Deutschlands erstes gefördertes Mehrfamilienhaus aus dem 3D-Drucker
Das Ministerium für Heimat, Kommunales, Bau und Digitalisierung des Landes Nordrhein-Westfalen fördert das Bauprojekt zum einen mit 400.000 Euro aus der landeseigenen Förderung „Innovation in der Bauwirtschaft”. Zum anderen stellt das Ministerium aus dem Programm der öffentlichen Wohnraumförderung rund 1,3 Millionen Euro bereit. Entsprechend der Wohnraumförderbestimmungen werde der Quadratmeter-Preis für die Miete bei maximal sechs Euro pro Quadratmeter liegen. Die Gesamtkosten für das Bauprojekt liegen nach Angaben des Ministeriums bei rund 1,9 Millionen Euro. Das Gebäude soll im Oktober 2024 bezugsfertig sein.
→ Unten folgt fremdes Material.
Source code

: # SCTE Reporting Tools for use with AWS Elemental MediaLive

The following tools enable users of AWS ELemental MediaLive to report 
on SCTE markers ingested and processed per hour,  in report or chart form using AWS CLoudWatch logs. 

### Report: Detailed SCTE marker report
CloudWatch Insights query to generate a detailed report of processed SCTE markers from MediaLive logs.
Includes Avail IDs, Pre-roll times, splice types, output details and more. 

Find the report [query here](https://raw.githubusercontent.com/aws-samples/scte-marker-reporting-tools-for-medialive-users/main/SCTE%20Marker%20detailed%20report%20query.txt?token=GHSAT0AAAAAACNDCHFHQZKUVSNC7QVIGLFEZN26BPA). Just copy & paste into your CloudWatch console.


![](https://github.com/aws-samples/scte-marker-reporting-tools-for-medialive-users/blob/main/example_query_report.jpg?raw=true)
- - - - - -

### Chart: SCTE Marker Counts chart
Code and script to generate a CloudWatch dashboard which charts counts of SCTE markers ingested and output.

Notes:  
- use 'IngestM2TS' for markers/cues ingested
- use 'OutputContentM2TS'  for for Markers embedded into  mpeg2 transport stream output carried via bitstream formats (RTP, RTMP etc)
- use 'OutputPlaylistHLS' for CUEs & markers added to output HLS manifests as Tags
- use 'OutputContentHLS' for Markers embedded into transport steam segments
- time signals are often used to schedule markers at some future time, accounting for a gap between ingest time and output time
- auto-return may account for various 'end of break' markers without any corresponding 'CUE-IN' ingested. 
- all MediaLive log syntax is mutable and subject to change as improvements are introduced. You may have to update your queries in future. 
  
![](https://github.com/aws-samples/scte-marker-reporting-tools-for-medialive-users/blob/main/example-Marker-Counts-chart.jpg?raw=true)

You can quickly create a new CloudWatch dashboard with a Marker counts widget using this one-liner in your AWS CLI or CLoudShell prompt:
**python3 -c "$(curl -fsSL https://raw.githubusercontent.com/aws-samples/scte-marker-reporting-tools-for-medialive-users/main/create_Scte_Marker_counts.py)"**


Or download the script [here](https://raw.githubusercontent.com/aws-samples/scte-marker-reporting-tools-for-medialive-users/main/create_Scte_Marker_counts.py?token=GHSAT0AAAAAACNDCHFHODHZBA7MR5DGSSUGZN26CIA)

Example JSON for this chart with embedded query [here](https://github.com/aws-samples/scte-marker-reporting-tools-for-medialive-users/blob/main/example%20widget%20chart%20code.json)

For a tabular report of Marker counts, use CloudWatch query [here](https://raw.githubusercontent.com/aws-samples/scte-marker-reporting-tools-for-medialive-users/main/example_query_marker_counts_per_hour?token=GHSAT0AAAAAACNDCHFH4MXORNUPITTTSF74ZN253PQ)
Jan Hische, Vorstand der Wohnungsbaugenossenschaft Lünen: „Für uns liegt der Fokus insbesondere auf bezahlbarem Wohnen. Um diesen zu schaffen braucht es neue Wege. Daher ist es uns besonders wichtig, die innovative Idee des 3D-Betondrucks mit der Wohnraumförderung des Landes Nordrhein-Westfalen zu verbinden. Wir sind stolz, gemeinsam mit unseren Projektpartnern die Weiterentwicklung dieses neuen Bauverfahrens begleiten zu dürfen.“
Begleitet von Pressevertretern besichtigten WBG-Vorstand Jan Hische und NRW-Bauministerin Ina Scharrenbach das Neubauprojekt und konnten dabei den 3D-Drucker beim Druckprozess erleben: Mit 25 Zentimeter Strecke pro Sekunde wird der druckfähige Beton über eine Düse in zwei Zentimeter dicke und sechs Zentimeter breite Layer (der englische Begriff für „Schicht“) aufgetragen und lässt so die Wände des neuen Mehrfamilienhauses an nur wenigen Drucktagen in die Höhe wachsen. Nach unter 100 Stunden stehen dann bereits die Grundmauern des ersten öffentlich geförderten Mehrfamilienhauses aus dem 3D-Drucker. Durch reduzierte Materialverbräuche und die vergleichsweise schnelle Umsetzung mache die Technik den Bauprozess sehr effizient.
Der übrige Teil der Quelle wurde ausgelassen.